Late last year we released our first version NDVI converted cameras using Schott BG3 filters. Using those filters we were able to generate pseudo NDVI images with a single camera, building off the work of the Public Lab project. After working with faculty at the University of Boston and the MEASA Lab at KSU, we determined that we weren’t quite getting the best results possible with the BG3 filter glass. Unfortunately, no off the shelf filter glass seemed to do exactly what we needed, block out red light and allow NIR light to pass instead. Luckily, we were able to find a manufacturer to help us build a custom filter to our specifications, and the results are looking really good! Below are two images, the first taken by a camera with BG3 filter glass and the second taken by a camera with the new custom glass, the difference is clear.

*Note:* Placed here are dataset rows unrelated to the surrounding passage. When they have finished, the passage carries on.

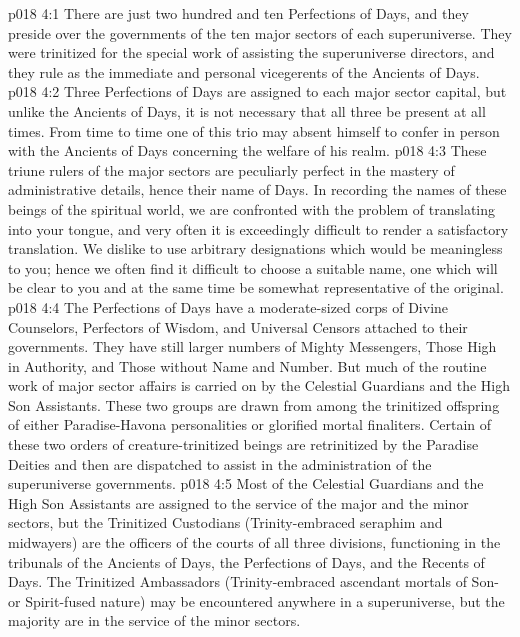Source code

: %
\vs p018 4:1 There are just two hundred and ten Perfections of Days, and they preside over the governments of the ten major sectors of each superuniverse. They were trinitized for the special work of assisting the superuniverse directors, and they rule as the immediate and personal vicegerents of the Ancients of Days.
\vs p018 4:2 Three Perfections of Days are assigned to each major sector capital, but unlike the Ancients of Days, it is not necessary that all three be present at all times. From time to time one of this trio may absent himself to confer in person with the Ancients of Days concerning the welfare of his realm.
\pc \vs p018 4:3 These triune rulers of the major sectors are peculiarly perfect in the mastery of administrative details, hence their name of Days. In recording the names of these beings of the spiritual world, we are confronted with the problem of translating into your tongue, and very often it is exceedingly difficult to render a satisfactory translation. We dislike to use arbitrary designations which would be meaningless to you; hence we often find it difficult to choose a suitable name, one which will be clear to you and at the same time be somewhat representative of the original.
\pc \vs p018 4:4 The Perfections of Days have a moderate\hyp{}sized corps of Divine Counselors, Perfectors of Wisdom, and Universal Censors attached to their governments. They have still larger numbers of Mighty Messengers, Those High in Authority, and Those without Name and Number. But much of the routine work of major sector affairs is carried on by the Celestial Guardians and the High Son Assistants. These two groups are drawn from among the trinitized offspring of either Paradise\hyp{}Havona personalities or glorified mortal finaliters. Certain of these two orders of creature\hyp{}trinitized beings are retrinitized by the Paradise Deities and then are dispatched to assist in the administration of the superuniverse governments.
\vs p018 4:5 Most of the Celestial Guardians and the High Son Assistants are assigned to the service of the major and the minor sectors, but the Trinitized Custodians (Trinity\hyp{}embraced seraphim and midwayers) are the officers of the courts of all three divisions, functioning in the tribunals of the Ancients of Days, the Perfections of Days, and the Recents of Days. The Trinitized Ambassadors (Trinity\hyp{}embraced ascendant mortals of Son\hyp{} or Spirit\hyp{}fused nature) may be encountered anywhere in a superuniverse, but the majority are in the service of the minor sectors.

Aside from higher overall values, there is more differentiation and detail in the leaves and a larger difference compared to the non-organic background material. This is especially important for this type of camera. Since these are uncalibrated, pseudo NDVI images, what is really needed most is high differentiation so that comparisons can be made between the majority of plants and potential problem areas. The higher detail available now makes it possible to catch unhealthy plants sooner.
The new filters will be priced at $39.99 for the filter alone (8.9×7.9mm, fits SX260 and S100 at least) and $499.90 for a ready to go converted SX260 with CHDK. It’s a little cold to be doing any crop surveys here in the Northeastern US right now, I actually ended up killing those two plants after taking them outside for just a few seconds! We’ll be out and collecting imagery as soon as anything starts growing and I’ll post updates as they become available.